9.8: After this operator version, a bug was fixed regarding HDF5 date/time handling.
11.0.0: For operator versions 11.0.0 and above, Arrow-based serialization/deserialization is used for tabular data. Additionally, the underlying logic changed to use IOTable instead of the deprecated ExampleSet. This impacts data types and metadata handling.
Tutorial Processes
Clustering using Python
Random data is generated and then fed to the Python script . The script clusters the data in Python using as many clusters as are specified in the macro. The resulting ExampleSet contains the cluster in the 'cluster' attribute.

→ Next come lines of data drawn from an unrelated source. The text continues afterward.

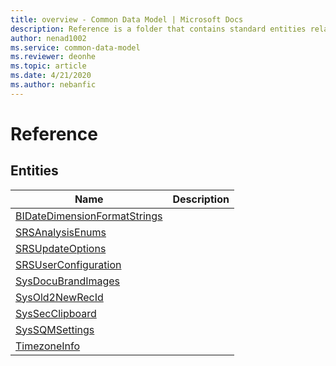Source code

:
```yaml
---
title: overview - Common Data Model | Microsoft Docs
description: Reference is a folder that contains standard entities related to the Common Data Model.
author: nenad1002
ms.service: common-data-model
ms.reviewer: deonhe
ms.topic: article
ms.date: 4/21/2020
ms.author: nebanfic
---
```


# Reference


## Entities

|Name|Description|
|---|---|
|[BIDateDimensionFormatStrings](BIDateDimensionFormatStrings.md)||
|[SRSAnalysisEnums](SRSAnalysisEnums.md)||
|[SRSUpdateOptions](SRSUpdateOptions.md)||
|[SRSUserConfiguration](SRSUserConfiguration.md)||
|[SysDocuBrandImages](SysDocuBrandImages.md)||
|[SysOld2NewRecId](SysOld2NewRecId.md)||
|[SysSecClipboard](SysSecClipboard.md)||
|[SysSQMSettings](SysSQMSettings.md)||
|[TimezoneInfo](TimezoneInfo.md)||
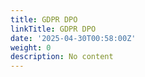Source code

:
 ```yaml
---
title: GDPR DPO
linkTitle: GDPR DPO
date: '2025-04-30T00:58:00Z'
weight: 0
description: No content
---
```



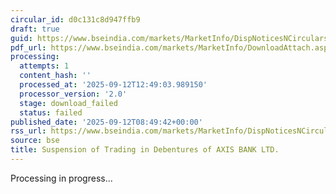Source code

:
 ```yaml
---
circular_id: d0c131c8d947ffb9
draft: true
guid: https://www.bseindia.com/markets/MarketInfo/DispNoticesNCirculars.aspx?Noticeid={5A09C05C-F31F-4F74-BB3A-1573BF390FD5}&noticeno=20250912-42&dt=09/12/2025&icount=42&totcount=84&flag=0
pdf_url: https://www.bseindia.com/markets/MarketInfo/DownloadAttach.aspx?id=20250912-42&attachedId=
processing:
  attempts: 1
  content_hash: ''
  processed_at: '2025-09-12T12:49:03.989150'
  processor_version: '2.0'
  stage: download_failed
  status: failed
published_date: '2025-09-12T08:49:42+00:00'
rss_url: https://www.bseindia.com/markets/MarketInfo/DispNoticesNCirculars.aspx?Noticeid={5A09C05C-F31F-4F74-BB3A-1573BF390FD5}&noticeno=20250912-42&dt=09/12/2025&icount=42&totcount=84&flag=0
source: bse
title: Suspension of Trading in Debentures of AXIS BANK LTD.
---
```


Processing in progress...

Building a model and applying it using Python
This tutorial process uses the 'Execute Python' operators to first build a decision tree model using the 'Deals' data and then applying it to the 'Deals Testset' data. Before using the data, it the nominal values are converted to unique integers. The first Python scripting operator 'build model' builds the model and delivers it to its output port. The second Python scripting operator 'apply model' applies this model to the testset, adding a column called prediction. After specifying the 'label' and 'prediction' columns with 'Set Role', the result can be viewed.

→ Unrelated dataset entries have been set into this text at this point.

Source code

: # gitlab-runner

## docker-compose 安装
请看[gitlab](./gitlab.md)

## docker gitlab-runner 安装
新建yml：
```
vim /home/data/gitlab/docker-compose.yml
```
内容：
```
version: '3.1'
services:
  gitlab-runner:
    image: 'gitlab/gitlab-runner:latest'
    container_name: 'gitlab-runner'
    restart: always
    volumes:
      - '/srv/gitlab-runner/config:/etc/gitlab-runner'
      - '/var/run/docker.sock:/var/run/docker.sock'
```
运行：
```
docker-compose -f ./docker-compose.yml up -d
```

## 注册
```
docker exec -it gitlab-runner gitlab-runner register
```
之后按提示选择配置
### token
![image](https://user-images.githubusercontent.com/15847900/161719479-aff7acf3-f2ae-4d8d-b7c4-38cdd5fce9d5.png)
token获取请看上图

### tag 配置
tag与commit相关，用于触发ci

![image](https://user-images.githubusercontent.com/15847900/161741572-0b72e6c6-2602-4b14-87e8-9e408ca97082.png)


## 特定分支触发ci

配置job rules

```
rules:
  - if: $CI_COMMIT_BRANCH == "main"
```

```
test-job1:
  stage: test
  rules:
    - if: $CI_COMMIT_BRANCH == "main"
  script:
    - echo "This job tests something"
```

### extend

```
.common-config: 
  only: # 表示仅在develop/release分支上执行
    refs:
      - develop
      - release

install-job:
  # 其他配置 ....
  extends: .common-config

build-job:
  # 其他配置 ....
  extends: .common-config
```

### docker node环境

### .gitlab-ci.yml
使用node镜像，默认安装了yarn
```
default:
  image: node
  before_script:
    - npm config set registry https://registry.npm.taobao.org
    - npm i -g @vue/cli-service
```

Creating a plot using Python and storing it in your repository
This tutorial process uses the 'Execute Python' operator to first fetch example data, then create a plot and return both to the output ports. Please store the process in your repository. The data are shown as example set and the plot is stored in the repository as image.
Reading an example set from a file using Python
This tutorial process uses the 'Execute Python' operator to save example data in a csv file. The second 'Execute Python' operator receives this file, reads the data and returns a part of the data to the output port. The result is an example set.
Meta data handling
This tutorial process shows how to access the meta data of incoming example sets inside a 'Execute Python' operator. It also explains how to set the meta data for the outcoming example sets.